Did God Send Me Out of the Country?
Bishop Joao Rodrigues leads a novena for the cause of Benedict Daswa before a Mass in St Gatien cathedral in Tours, France, during last year’s Southern Cross pilgrimage.
Almost exactly a year ago, The Southern Cross headlined a marvellous pilgrimage to Portugal, Spain and France. Led by Tzaneen’s Bishop Joao Rodrigues a most humble, likeable bishop it was my privilege to be part of that group.
We saw many sacred sites. Fatima and Lourdes, of course. In Spain we visited Avila and Alba de Tormes, the birthplace and tomb of St Teresa respectively, and Zaragoza, the cradle of evanglisation in Spain and Portugal. In France we visited the sanctuary of St Therese in Lisieux, and had Mass in the great cathedral of Tours, as well as in the Miraculous Medal chapel in Paris.
Throughout, our prayerful focus was on the sainthood cause for Benedict Daswa a few days after our return, the consultor theologians in the Vatican were going to decide whether Benedict Daswa should be classified as a martyr.

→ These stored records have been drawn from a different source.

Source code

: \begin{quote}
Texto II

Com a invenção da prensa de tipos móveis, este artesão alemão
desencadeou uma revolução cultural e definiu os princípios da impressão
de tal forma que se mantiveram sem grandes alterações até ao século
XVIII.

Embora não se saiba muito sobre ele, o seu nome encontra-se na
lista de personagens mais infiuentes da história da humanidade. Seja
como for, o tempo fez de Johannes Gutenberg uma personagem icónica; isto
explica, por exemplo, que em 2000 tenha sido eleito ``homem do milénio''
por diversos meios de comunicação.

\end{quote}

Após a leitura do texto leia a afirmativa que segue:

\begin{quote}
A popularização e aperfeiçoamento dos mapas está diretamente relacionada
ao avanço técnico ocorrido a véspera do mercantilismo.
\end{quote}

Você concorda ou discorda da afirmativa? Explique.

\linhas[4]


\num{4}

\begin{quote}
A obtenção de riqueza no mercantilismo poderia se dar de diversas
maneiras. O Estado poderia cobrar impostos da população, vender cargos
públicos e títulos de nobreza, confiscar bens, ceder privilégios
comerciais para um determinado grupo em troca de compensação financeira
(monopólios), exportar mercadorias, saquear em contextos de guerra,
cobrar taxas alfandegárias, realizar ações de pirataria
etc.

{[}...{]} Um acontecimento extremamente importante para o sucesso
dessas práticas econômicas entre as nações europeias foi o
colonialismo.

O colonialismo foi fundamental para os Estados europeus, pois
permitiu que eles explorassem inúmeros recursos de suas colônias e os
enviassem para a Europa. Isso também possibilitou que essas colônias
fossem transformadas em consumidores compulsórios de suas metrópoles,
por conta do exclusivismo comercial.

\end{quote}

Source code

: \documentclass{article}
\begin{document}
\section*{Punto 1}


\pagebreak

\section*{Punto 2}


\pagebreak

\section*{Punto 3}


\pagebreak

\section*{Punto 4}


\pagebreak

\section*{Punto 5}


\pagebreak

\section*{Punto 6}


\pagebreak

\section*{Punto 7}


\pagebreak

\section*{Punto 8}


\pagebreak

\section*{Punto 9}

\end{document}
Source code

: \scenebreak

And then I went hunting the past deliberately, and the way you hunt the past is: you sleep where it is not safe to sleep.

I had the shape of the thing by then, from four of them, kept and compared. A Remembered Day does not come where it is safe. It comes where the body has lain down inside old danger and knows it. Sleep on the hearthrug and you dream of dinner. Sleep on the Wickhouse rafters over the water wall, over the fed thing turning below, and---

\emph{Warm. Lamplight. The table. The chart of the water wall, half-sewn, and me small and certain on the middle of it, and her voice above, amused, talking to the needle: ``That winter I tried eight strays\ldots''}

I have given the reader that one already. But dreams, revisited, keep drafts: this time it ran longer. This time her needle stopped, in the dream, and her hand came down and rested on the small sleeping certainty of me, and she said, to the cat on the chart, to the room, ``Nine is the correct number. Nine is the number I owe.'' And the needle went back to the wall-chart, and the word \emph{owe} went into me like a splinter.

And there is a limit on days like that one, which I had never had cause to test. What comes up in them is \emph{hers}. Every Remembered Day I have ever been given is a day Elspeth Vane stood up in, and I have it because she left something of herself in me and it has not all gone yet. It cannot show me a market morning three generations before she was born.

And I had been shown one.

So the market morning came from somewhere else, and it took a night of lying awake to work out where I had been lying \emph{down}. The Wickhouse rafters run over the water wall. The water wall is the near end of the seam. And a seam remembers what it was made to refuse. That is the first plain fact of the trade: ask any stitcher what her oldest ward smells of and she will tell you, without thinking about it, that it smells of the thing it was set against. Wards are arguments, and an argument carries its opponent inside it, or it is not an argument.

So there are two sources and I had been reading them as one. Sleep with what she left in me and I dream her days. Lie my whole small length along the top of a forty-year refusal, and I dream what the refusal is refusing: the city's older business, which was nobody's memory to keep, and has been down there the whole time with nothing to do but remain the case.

This was important: a martyr requires no confirmed miracle for beatification. If the consultors were to say that he was no martyr, we’d have to wait for a miracle before Daswa could be beatified. And first for a credible miracle to take place and then for it to be approved could take many years and a lot of money. Their ‘no’ might have put a halt to the Daswa cause right then.
Our pilgrim prayers, and those of many others, were heard. The consultors recommended unanimously to recognise Daswa’s martyrdom, paving the way for Pope Francis to approve his beatification.
Then the date was announced. My heart sank: perhaps the greatest event in the history of the local Church, which I have served as a journalist for two decades, would take place on September 13, a date when I had long ago committed myself to being out of the country!
So, as you read these lines, I will be on the Saints of Italy pilgrimage with Fr Emil Blaser OP of Radio Veritas, and almost 30 pilgrims from across South Africa.
But the beatification will be on our minds and in our prayers. This will be especially so on September 10, when we visit the town of Norcia in central Italy. It is the birthplace of St Benedict, the sixth-century founder of the Benedictine Order, and his twin sister, St Scholastica.
The ancient saint and our new beatus share not only a name, which the convert Daswa chose when he was confirmed by a Benedictine abbot, apparently in honour of both the saint and his catechist, Benedict Risimati.
Most saints have a range of patronages; we pray through the intercession of patron saints for blessings or resolutions to problems. St Benedict has many patronages, perhaps the most important of which is that of religious life, since he is the father of Western monasticism.
But in his portfolio is one that resonates with us in South Africa especially: St Benedict of Nursia, namesake of Benedict Daswa, is the patron of those who are affected by witchcraft.
Daswa was murdered because he resisted a witchhunt, drawing from his Catholic faith. We may now invoke his intercession, alongside that of his Italian patron saint, when we pray about the big problem of witchhunts.
There is another remarkable coincidence: St Scholastica is the patron saint invoked against storms and rain, and therefore surely also responsible for unseasonal lightning storms – such as those which set in motion the events leading to Daswa’s death.
Perhaps the timing of the beatification was not an instance of bad luck for me. Perhaps it was God’s plan for me and Fr Emil to take a group of pilgrims to the place of Ss Benedict and Scholastica, just three days before the beatification, so that a group of 30 South Africans can pray through the protectors against witchcraft and storms for the beatification ceremony and the sainthood cause of Benedict Daswa.
When things don’t go to plan, we always do well to ask: What is God trying to tell me at this point? Perhaps this to take a group of South African Catholics to Norcia to pray in a special way for the Daswa cause, the beatification ceremony, the problem of witchhunts was God’s answer to me.
I am sad to be missing the beatification ceremony for Benedict Daswa. Like many thousands of South Africans, I will read all about it in The Southern Cross.
But in Norcia, I shall also ask Ss Benedict and Scholastica to lobby our Father that I may be present on the joyous, hopefully not too distant day when Bl Benedict Daswa is canonised to the full sainthood.
Gunther Simmermacher is the editor of The Southern Cross.